[Collected data]
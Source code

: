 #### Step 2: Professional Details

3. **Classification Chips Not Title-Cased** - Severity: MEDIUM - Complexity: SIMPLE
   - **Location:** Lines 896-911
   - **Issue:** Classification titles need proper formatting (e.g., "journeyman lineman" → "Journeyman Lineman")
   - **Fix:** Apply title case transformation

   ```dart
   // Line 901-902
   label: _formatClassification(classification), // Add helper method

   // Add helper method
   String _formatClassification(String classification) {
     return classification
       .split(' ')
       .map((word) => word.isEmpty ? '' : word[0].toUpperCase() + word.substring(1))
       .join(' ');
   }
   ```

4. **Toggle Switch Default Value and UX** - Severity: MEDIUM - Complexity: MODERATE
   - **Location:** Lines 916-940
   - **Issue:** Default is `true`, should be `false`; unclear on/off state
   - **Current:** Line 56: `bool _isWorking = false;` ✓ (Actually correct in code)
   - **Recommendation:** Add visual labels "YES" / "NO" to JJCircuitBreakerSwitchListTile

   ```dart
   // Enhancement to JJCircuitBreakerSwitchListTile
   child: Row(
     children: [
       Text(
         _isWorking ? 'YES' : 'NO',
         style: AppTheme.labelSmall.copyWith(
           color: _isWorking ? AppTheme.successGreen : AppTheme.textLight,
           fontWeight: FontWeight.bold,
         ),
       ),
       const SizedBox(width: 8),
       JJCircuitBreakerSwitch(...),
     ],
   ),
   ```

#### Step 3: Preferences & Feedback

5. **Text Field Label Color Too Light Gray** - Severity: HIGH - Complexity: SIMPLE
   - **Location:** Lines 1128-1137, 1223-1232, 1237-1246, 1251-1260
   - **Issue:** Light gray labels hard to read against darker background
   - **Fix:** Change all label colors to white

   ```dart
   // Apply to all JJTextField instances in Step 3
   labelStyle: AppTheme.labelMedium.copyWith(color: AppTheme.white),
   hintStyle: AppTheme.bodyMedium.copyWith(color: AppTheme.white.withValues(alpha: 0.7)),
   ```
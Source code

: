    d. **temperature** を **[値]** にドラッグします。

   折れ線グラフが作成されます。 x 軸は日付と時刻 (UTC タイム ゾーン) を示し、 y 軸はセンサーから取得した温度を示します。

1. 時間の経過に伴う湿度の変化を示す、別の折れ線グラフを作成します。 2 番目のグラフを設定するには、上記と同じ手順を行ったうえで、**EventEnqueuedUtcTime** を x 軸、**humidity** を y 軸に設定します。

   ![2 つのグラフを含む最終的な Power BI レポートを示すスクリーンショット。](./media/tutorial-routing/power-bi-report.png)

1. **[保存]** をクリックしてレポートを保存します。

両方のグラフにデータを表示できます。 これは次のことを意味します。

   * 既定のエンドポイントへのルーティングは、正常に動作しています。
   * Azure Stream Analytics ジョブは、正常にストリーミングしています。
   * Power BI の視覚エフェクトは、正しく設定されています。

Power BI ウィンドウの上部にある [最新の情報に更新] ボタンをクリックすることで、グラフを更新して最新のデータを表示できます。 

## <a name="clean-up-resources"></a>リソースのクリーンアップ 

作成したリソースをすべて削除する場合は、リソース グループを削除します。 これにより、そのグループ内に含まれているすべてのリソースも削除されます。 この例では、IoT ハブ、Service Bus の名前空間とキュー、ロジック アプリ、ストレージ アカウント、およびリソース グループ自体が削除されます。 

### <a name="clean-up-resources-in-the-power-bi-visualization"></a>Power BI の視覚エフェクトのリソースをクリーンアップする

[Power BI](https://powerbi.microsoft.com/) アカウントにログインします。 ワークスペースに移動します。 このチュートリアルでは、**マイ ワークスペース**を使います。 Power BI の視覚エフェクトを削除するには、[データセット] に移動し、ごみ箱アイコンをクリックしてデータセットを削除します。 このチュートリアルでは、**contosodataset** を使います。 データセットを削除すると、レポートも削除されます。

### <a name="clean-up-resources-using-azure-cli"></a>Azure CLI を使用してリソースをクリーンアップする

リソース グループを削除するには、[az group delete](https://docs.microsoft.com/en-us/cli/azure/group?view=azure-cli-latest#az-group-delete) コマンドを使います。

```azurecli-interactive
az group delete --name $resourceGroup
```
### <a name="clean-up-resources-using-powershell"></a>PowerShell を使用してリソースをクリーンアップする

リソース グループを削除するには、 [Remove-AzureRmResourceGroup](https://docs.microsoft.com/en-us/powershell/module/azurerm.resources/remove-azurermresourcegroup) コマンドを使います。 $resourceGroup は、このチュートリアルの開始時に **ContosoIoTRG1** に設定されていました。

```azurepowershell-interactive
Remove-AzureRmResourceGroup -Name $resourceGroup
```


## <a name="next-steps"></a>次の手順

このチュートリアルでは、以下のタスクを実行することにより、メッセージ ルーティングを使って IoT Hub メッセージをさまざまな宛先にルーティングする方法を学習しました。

◆ **Required work**
Wherever "SIMPLE" appears in a line of the entries, copy that line.

◆ **Answer to this problem**
3. **Classification Chips Not Title-Cased** - Severity: MEDIUM - Complexity: SIMPLE
5. **Text Field Label Color Too Light Gray** - Severity: HIGH - Complexity: SIMPLE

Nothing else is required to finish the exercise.